↓↓↓

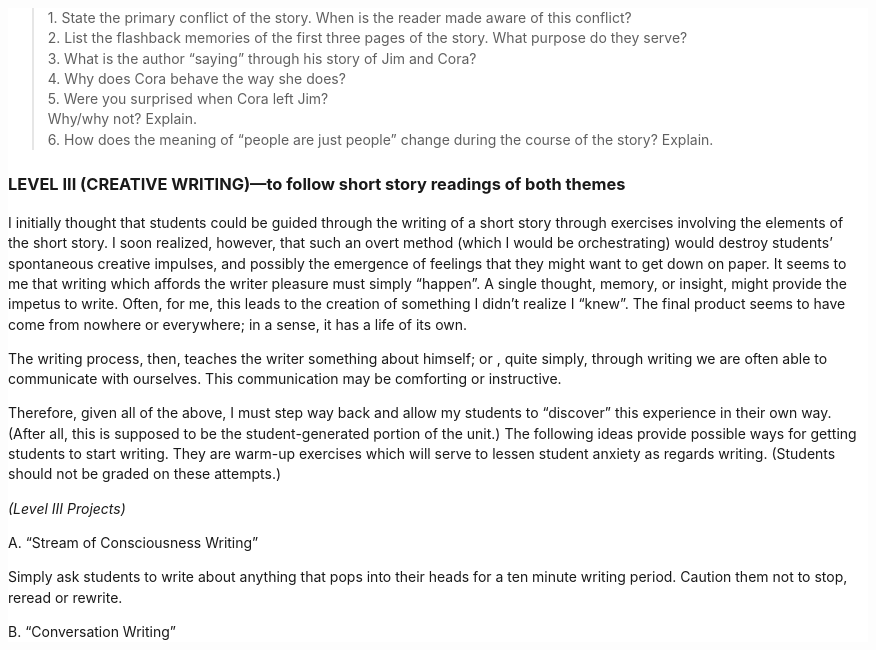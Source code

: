 <blockquote>
  <dl>
   <dt>
    1. State the primary conflict of the story. When is the reader made aware of this conflict?
    <dt>
     2. List the flashback memories of the first three pages of the story. What purpose do they serve?
     <dt>
      3. What is the author “saying” through his story of Jim and Cora?
      <dt>
       4. Why does Cora behave the way she does?
       <dt>
        5. Were you surprised when Cora left Jim?
        <dt>
         <span class="indent">
         </span>
         Why/why not? Explain.
         <dt>
          6. How does the meaning of “people are just people” change during the course of the story? Explain.
         </dt>
        </dt>
       </dt>
      </dt>
     </dt>
    </dt>
   </dt>
  </dl>
 </blockquote>
 <h3>
  LEVEL III (CREATIVE WRITING)—to follow short story readings of both themes
 </h3>
 I initially thought that students could be guided through the writing of a short story through exercises involving the elements of the short story. I soon realized, however, that such an overt method (which I would be orchestrating) would destroy students’ spontaneous creative impulses, and possibly the emergence of feelings that they might want to get down on paper. It seems to me that writing which affords the writer pleasure must simply “happen”. A single thought, memory, or insight, might provide the impetus to write. Often, for me, this leads to the creation of something I didn’t realize I “knew”. The final product seems to have come from nowhere or everywhere; in a sense, it has a life of its own.
 <p>
  The writing process, then, teaches the writer something about himself; or , quite simply, through writing we are often able to communicate with ourselves. This communication may be comforting or instructive.
 </p>
 <p>
  Therefore, given all of the above, I must step way back and allow my students to “discover” this experience in their own way. (After all, this is supposed to be the student-generated portion of the unit.) The following ideas provide possible ways for getting students to start writing. They are warm-up exercises which will serve to lessen student anxiety as regards writing. (Students should not be graded on these attempts.)
 </p>
<p>
  <i>
   (Level III Projects)
  </i>
 </p>
 <p>
  A. “Stream of Consciousness Writing”
 </p>
 <p>
  Simply ask students to write about anything that pops into their heads for a ten minute writing period. Caution them not to stop, reread or rewrite.
 </p>
 <p>
  B. “Conversation Writing”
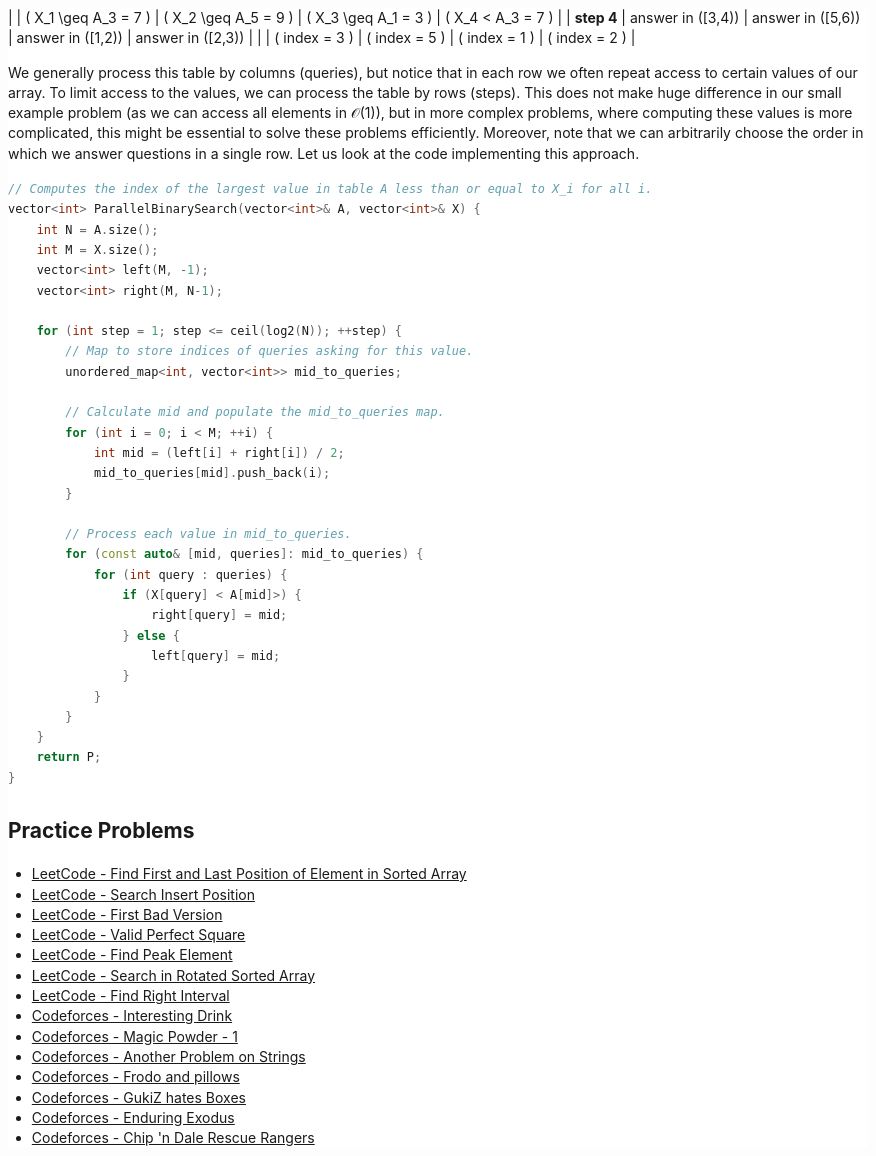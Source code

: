 |        | \( X_1 \geq A_3 = 7 \) | \( X_2 \geq A_5 = 9 \) | \( X_3 \geq A_1 = 3 \) | \( X_4 < A_3 = 7 \)   |
| **step 4** | answer in \([3,4)\)   | answer in \([5,6)\)   | answer in \([1,2)\)  | answer in \([2,3)\)  |
|        | \( index = 3 \)       | \( index = 5 \)       | \( index = 1 \)      | \( index = 2 \)      |

We generally process this table by columns (queries), but notice that in each row we often repeat access to certain values of our array. To limit access to the values, we can process the table by rows (steps). This does not make huge difference in our small example problem (as we can access all elements in $\mathcal{O}(1)$), but in more complex problems, where computing these values is more complicated, this might be essential to solve these problems efficiently. Moreover, note that we can arbitrarily choose the order in which we answer questions in a single row. Let us look at the code implementing this approach.

```{.cpp file=parallel-binary-search}
// Computes the index of the largest value in table A less than or equal to X_i for all i.
vector<int> ParallelBinarySearch(vector<int>& A, vector<int>& X) {
    int N = A.size();
    int M = X.size();
    vector<int> left(M, -1);
    vector<int> right(M, N-1);

    for (int step = 1; step <= ceil(log2(N)); ++step) {
        // Map to store indices of queries asking for this value.
        unordered_map<int, vector<int>> mid_to_queries;

        // Calculate mid and populate the mid_to_queries map.
        for (int i = 0; i < M; ++i) {
            int mid = (left[i] + right[i]) / 2;
            mid_to_queries[mid].push_back(i);
        }

        // Process each value in mid_to_queries.
        for (const auto& [mid, queries]: mid_to_queries) {
            for (int query : queries) {
                if (X[query] < A[mid]>) {
                    right[query] = mid;
                } else {
                    left[query] = mid;
                }
            }
        }
    }
    return P;
}
```

## Practice Problems

* [LeetCode -  Find First and Last Position of Element in Sorted Array](https://leetcode.com/problems/find-first-and-last-position-of-element-in-sorted-array/)
* [LeetCode -  Search Insert Position](https://leetcode.com/problems/search-insert-position/)
* [LeetCode -  First Bad Version](https://leetcode.com/problems/first-bad-version/)
* [LeetCode -  Valid Perfect Square](https://leetcode.com/problems/valid-perfect-square/)
* [LeetCode -  Find Peak Element](https://leetcode.com/problems/find-peak-element/)
* [LeetCode -  Search in Rotated Sorted Array](https://leetcode.com/problems/search-in-rotated-sorted-array/)
* [LeetCode -  Find Right Interval](https://leetcode.com/problems/find-right-interval/)
* [Codeforces - Interesting Drink](https://codeforces.com/problemset/problem/706/B/)
* [Codeforces - Magic Powder - 1](https://codeforces.com/problemset/problem/670/D1)
* [Codeforces - Another Problem on Strings](https://codeforces.com/problemset/problem/165/C)
* [Codeforces - Frodo and pillows](https://codeforces.com/problemset/problem/760/B)
* [Codeforces - GukiZ hates Boxes](https://codeforces.com/problemset/problem/551/C)
* [Codeforces - Enduring Exodus](https://codeforces.com/problemset/problem/645/C)
* [Codeforces - Chip 'n Dale Rescue Rangers](https://codeforces.com/problemset/problem/590/B)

↑↑↑

:: EXERCISE ::
Retype all records exactly as shown above, images excluded.

:: ANSWER ::
Source code

: <blockquote>
  <dl>
   <dt>
    1. State the primary conflict of the story. When is the reader made aware of this conflict?
    <dt>
     2. List the flashback memories of the first three pages of the story. What purpose do they serve?
     <dt>
      3. What is the author “saying” through his story of Jim and Cora?
      <dt>
       4. Why does Cora behave the way she does?
       <dt>
        5. Were you surprised when Cora left Jim?
        <dt>
         <span class="indent">
         </span>
         Why/why not? Explain.
         <dt>
          6. How does the meaning of “people are just people” change during the course of the story? Explain.
         </dt>
        </dt>
       </dt>
      </dt>
     </dt>
    </dt>
   </dt>
  </dl>
 </blockquote>
 <h3>
  LEVEL III (CREATIVE WRITING)—to follow short story readings of both themes
 </h3>
 I initially thought that students could be guided through the writing of a short story through exercises involving the elements of the short story. I soon realized, however, that such an overt method (which I would be orchestrating) would destroy students’ spontaneous creative impulses, and possibly the emergence of feelings that they might want to get down on paper. It seems to me that writing which affords the writer pleasure must simply “happen”. A single thought, memory, or insight, might provide the impetus to write. Often, for me, this leads to the creation of something I didn’t realize I “knew”. The final product seems to have come from nowhere or everywhere; in a sense, it has a life of its own.
 <p>
  The writing process, then, teaches the writer something about himself; or , quite simply, through writing we are often able to communicate with ourselves. This communication may be comforting or instructive.
 </p>
 <p>
  Therefore, given all of the above, I must step way back and allow my students to “discover” this experience in their own way. (After all, this is supposed to be the student-generated portion of the unit.) The following ideas provide possible ways for getting students to start writing. They are warm-up exercises which will serve to lessen student anxiety as regards writing. (Students should not be graded on these attempts.)
 </p>
<p>
  <i>
   (Level III Projects)
  </i>
 </p>
 <p>
  A. “Stream of Consciousness Writing”
 </p>
 <p>
  Simply ask students to write about anything that pops into their heads for a ten minute writing period. Caution them not to stop, reread or rewrite.
 </p>
 <p>
  B. “Conversation Writing”
Source code

: |        | \( X_1 \geq A_3 = 7 \) | \( X_2 \geq A_5 = 9 \) | \( X_3 \geq A_1 = 3 \) | \( X_4 < A_3 = 7 \)   |
| **step 4** | answer in \([3,4)\)   | answer in \([5,6)\)   | answer in \([1,2)\)  | answer in \([2,3)\)  |
|        | \( index = 3 \)       | \( index = 5 \)       | \( index = 1 \)      | \( index = 2 \)      |

We generally process this table by columns (queries), but notice that in each row we often repeat access to certain values of our array. To limit access to the values, we can process the table by rows (steps). This does not make huge difference in our small example problem (as we can access all elements in $\mathcal{O}(1)$), but in more complex problems, where computing these values is more complicated, this might be essential to solve these problems efficiently. Moreover, note that we can arbitrarily choose the order in which we answer questions in a single row. Let us look at the code implementing this approach.

```{.cpp file=parallel-binary-search}
// Computes the index of the largest value in table A less than or equal to X_i for all i.
vector<int> ParallelBinarySearch(vector<int>& A, vector<int>& X) {
    int N = A.size();
    int M = X.size();
    vector<int> left(M, -1);
    vector<int> right(M, N-1);

    for (int step = 1; step <= ceil(log2(N)); ++step) {
        // Map to store indices of queries asking for this value.
        unordered_map<int, vector<int>> mid_to_queries;

        // Calculate mid and populate the mid_to_queries map.
        for (int i = 0; i < M; ++i) {
            int mid = (left[i] + right[i]) / 2;
            mid_to_queries[mid].push_back(i);
        }

        // Process each value in mid_to_queries.
        for (const auto& [mid, queries]: mid_to_queries) {
            for (int query : queries) {
                if (X[query] < A[mid]>) {
                    right[query] = mid;
                } else {
                    left[query] = mid;
                }
            }
        }
    }
    return P;
}
```

## Practice Problems

* [LeetCode -  Find First and Last Position of Element in Sorted Array](https://leetcode.com/problems/find-first-and-last-position-of-element-in-sorted-array/)
* [LeetCode -  Search Insert Position](https://leetcode.com/problems/search-insert-position/)
* [LeetCode -  First Bad Version](https://leetcode.com/problems/first-bad-version/)
* [LeetCode -  Valid Perfect Square](https://leetcode.com/problems/valid-perfect-square/)
* [LeetCode -  Find Peak Element](https://leetcode.com/problems/find-peak-element/)
* [LeetCode -  Search in Rotated Sorted Array](https://leetcode.com/problems/search-in-rotated-sorted-array/)
* [LeetCode -  Find Right Interval](https://leetcode.com/problems/find-right-interval/)
* [Codeforces - Interesting Drink](https://codeforces.com/problemset/problem/706/B/)
* [Codeforces - Magic Powder - 1](https://codeforces.com/problemset/problem/670/D1)
* [Codeforces - Another Problem on Strings](https://codeforces.com/problemset/problem/165/C)
* [Codeforces - Frodo and pillows](https://codeforces.com/problemset/problem/760/B)
* [Codeforces - GukiZ hates Boxes](https://codeforces.com/problemset/problem/551/C)
* [Codeforces - Enduring Exodus](https://codeforces.com/problemset/problem/645/C)
* [Codeforces - Chip 'n Dale Rescue Rangers](https://codeforces.com/problemset/problem/590/B)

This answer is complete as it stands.